How the technology works
A remote online notarization session generally starts with identity verification, which can include scanning a government-issued ID, answering knowledge-based questions pulled from public records, or both. Once identity is confirmed, the notary and signer connect over a live audio-visual link, and the signer executes the closing documents electronically while the notary watches in real time and applies an electronic seal and signature. The session is usually recorded and stored for a set retention period, creating a record that can be referenced later if a question about the closing ever comes up.
Where this option is typically available
Availability depends heavily on state law, since notarization rules and RON authorization vary by jurisdiction and change over time as more states adopt or update their own statutes. Even where RON is legally permitted, not every lender, title company, or county recording office has adopted it, so whether it’s an option for a specific closing depends on the combination of the property’s location, the lender’s systems, and local recording requirements.

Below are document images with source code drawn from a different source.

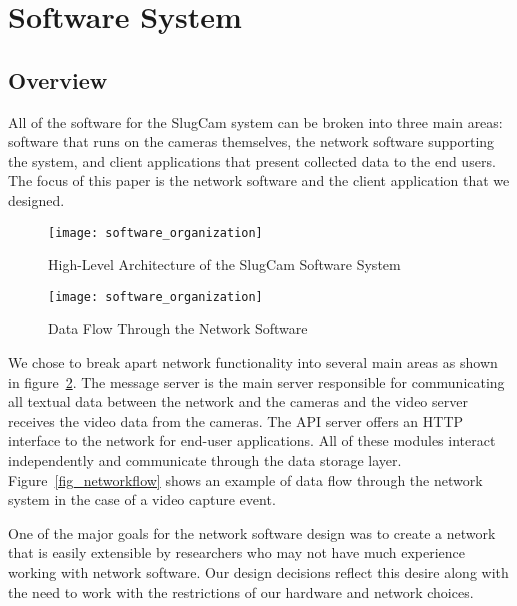 \section{Software System}
\subsection{Overview}

All of the software for the SlugCam system can be broken into three main areas:
software that runs on the cameras themselves, the network software supporting
the system, and client applications that present collected data to the end
users. The focus of this paper is the network software and the client
application that we designed.

\begin{figure}[!t]
\centering
\texttt{[image: software\_organization]}
\caption{High-Level Architecture of the SlugCam Software System}
\label{fig_netoverview}
\end{figure}

\begin{figure}[!t]
\centering
\texttt{[image: software\_organization]}
\caption{Data Flow Through the Network Software}
\label{fig_netoverview}
\end{figure}

We chose to break apart network functionality into several main areas as shown
in figure~\ref{fig_netoverview}. The message server is the main server
responsible for communicating all textual data between the network and the
cameras and the video server receives the video data from the cameras. The API
server offers an HTTP interface to the network for end-user applications. All of
these modules interact independently and communicate through the data storage
layer. Figure~\ref{fig_networkflow} shows an example of data flow through the
network system in the case of a video capture event.


One of the major goals for the network software design was to create a
network that is easily extensible by researchers who may not have much
experience working with network software. Our design decisions reflect this
desire along with the need to work with the restrictions of our hardware and
network choices.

It’s worth confirming availability early, since not every step in a transaction can necessarily be handled this way even in a state that broadly allows it.

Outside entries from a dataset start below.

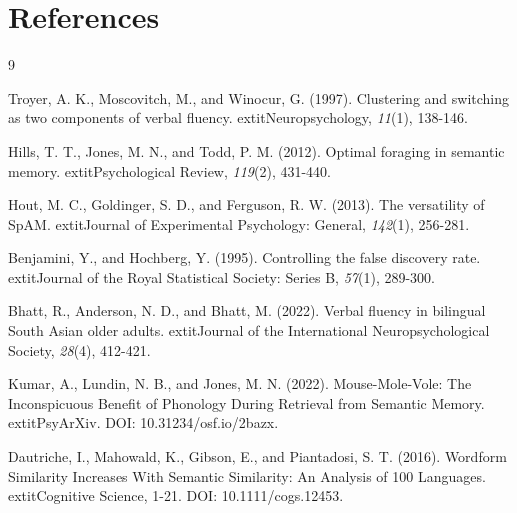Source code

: \section{References}\label{references}

\begin{thebibliography}{9}

Troyer, A. K., Moscovitch, M., and Winocur, G. (1997).
Clustering and switching as two components of verbal fluency.
    extit{Neuropsychology}, \textit{11}(1), 138-146.

Hills, T. T., Jones, M. N., and Todd, P. M. (2012).
Optimal foraging in semantic memory.
    extit{Psychological Review}, \textit{119}(2), 431-440.

Hout, M. C., Goldinger, S. D., and Ferguson, R. W. (2013).
The versatility of SpAM.
    extit{Journal of Experimental Psychology: General}, \textit{142}(1), 256-281.

Benjamini, Y., and Hochberg, Y. (1995).
Controlling the false discovery rate.
    extit{Journal of the Royal Statistical Society: Series B}, \textit{57}(1), 289-300.

Bhatt, R., Anderson, N. D., and Bhatt, M. (2022).
Verbal fluency in bilingual South Asian older adults.
    extit{Journal of the International Neuropsychological Society}, \textit{28}(4), 412-421.

Kumar, A., Lundin, N. B., and Jones, M. N. (2022).
Mouse-Mole-Vole: The Inconspicuous Benefit of Phonology During Retrieval from Semantic Memory.
    extit{PsyArXiv}. DOI: 10.31234/osf.io/2bazx.

Dautriche, I., Mahowald, K., Gibson, E., and Piantadosi, S. T. (2016).
Wordform Similarity Increases With Semantic Similarity: An Analysis of 100 Languages.
    extit{Cognitive Science}, 1-21. DOI: 10.1111/cogs.12453.

\end{thebibliography}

What still requires extra steps
RON isn’t universally interchangeable with an in-person closing. Some loan types, some lenders, and some counties still require traditional wet-ink signatures for certain documents, particularly the deed itself in jurisdictions that haven’t fully authorized electronic recording. A few practical considerations tend to come up:
- Reliable technology matters. A stable internet connection and a device with a working camera and microphone are essential, since a dropped connection mid-session can delay things.
- Not every document may qualify. Some jurisdictions allow RON for certain documents but still require in-person notarization for others in the same closing package.
- Coordination with the lender is worthwhile. Confirming in advance whether a lender or a broker working with multiple lenders supports RON avoids a last-minute scramble to arrange an in-person alternative.
Weighing convenience against limitations
The appeal of RON is straightforward: no travel, more flexible scheduling, and the ability to close from virtually anywhere with a stable internet connection. The tradeoff is that it depends on a chain of moving pieces — state law, lender systems, county recording practices — all lining up, and any one gap can mean falling back to an in-person session or a hybrid approach after a loan reaches clear to close.
What to weigh
Remote online notarization can make closing meaningfully more convenient when every piece of the puzzle supports it, but it’s not yet a universal option. Confirming eligibility with the lender and title company well before the scheduled closing date avoids discovering a gap in coverage at the last minute.